Simon,
I think I lost the "real me" when I was a little lad many years ago. He's probably still in here, buried deep down but I'll never be the person I should have been or be able to replace what was lost.
This will sound really corny, but my heart was so saddened by what you wrote. It made me realize that you have had your share of tribulations as well. I hope you will be able to find him within yourself. At this point I want to write something about how you will find him, or how good the journey to finding him will be, but words fail me at the moment.
I hope my awkward words convey some of what I am trying to say. Basically, I want to scream, "You can find him!" and to tell you that I worry that you won't.
Yizuman,
I am so glad to see that someone has had the same thought. I thought I was the only one who noticed that.
...For those who left the borg, has anyone stopped and think, "Who am I really supposed to be apart from the borg?"
...Do you feel like your whole self and identity has been stripped from you?
At one point in my life, I noticed that my identity was tied up with my being a JW and with the company I worked for. I had ceased to talk in terms of "me" and in terms of "us". I spent over the next decade reversing that. I noticed that the JWs tended to make me lose my identity, the uniqueness who is "me".
I fought it, sometimes with a lot of diligence and the assistance of self-help books....even as a JW I knew that the Society discouraged self-help books out of selfish motives...
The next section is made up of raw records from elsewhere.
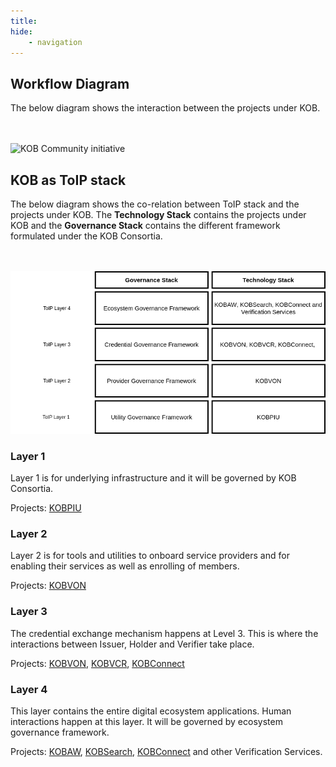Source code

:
 ```yaml
---
title: 
hide:
    - navigation
---
```


##  Workflow Diagram

The below diagram shows the interaction between the projects under KOB.
</br></br></br>

![KOB Community initiative](../img/workflow.png)



## KOB as ToIP stack

The below diagram shows the co-relation between ToIP stack and the projects under KOB. The **Technology Stack** contains the projects under KOB and the **Governance Stack** contains the different framework formulated under the KOB Consortia.
</br></br></br>

![ToIP relation](../img/toip_relation.png)

### Layer 1

Layer 1 is for underlying infrastructure and it will be governed by KOB Consortia.

Projects: [KOBPIU](https://hyperledgerkochi.github.io/KOBPIU/)

### Layer 2

Layer 2 is for tools and utilities to onboard service providers and for enabling their services as well as enrolling of members.

Projects: [KOBVON](https://hyperledgerkochi.github.io/KOBVON/)

### Layer 3

The credential exchange mechanism happens at Level 3. This is where the interactions between Issuer, Holder and Verifier take place.

Projects: [KOBVON](https://hyperledgerkochi.github.io/KOBVON/), [KOBVCR](https://hyperledgerkochi.github.io/KOBVCR/), [KOBConnect](https://hyperledgerkochi.github.io/KOBConnect/)


### Layer 4

This layer contains the entire digital ecosystem applications. Human interactions happen at this layer. It will be governed by ecosystem governance framework.

Projects: [KOBAW](https://hyperledgerkochi.github.io/KOBAW/), [KOBSearch](https://hyperledgerkochi.github.io/KOBSearch/), [KOBConnect](https://hyperledgerkochi.github.io/KOBConnect/) and other Verification Services.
Who I am is far from perfect and is not the most exciting person in the world. But that person is me, and for the most part I am happy with who I am. Interestingly, it is part of me to not be completely satisfied with who I am. I like to think that part of me helps me to continually improve myself, so that I can accomplish more and be a better person for others.
I am re-finding who I was, and am pretty much restored to the same person. I could use more of the fire, the passion, the insatisible curiousity for life, and belief in humanity that I had as a child, but I am finding that again. Part of that difference is the caution that maturing into an adult puts into a person. Part of that is having to deal with insane situations for too long, but fortunately those situations are gone for the most part.
I really enjoyed this thread, Yizuman.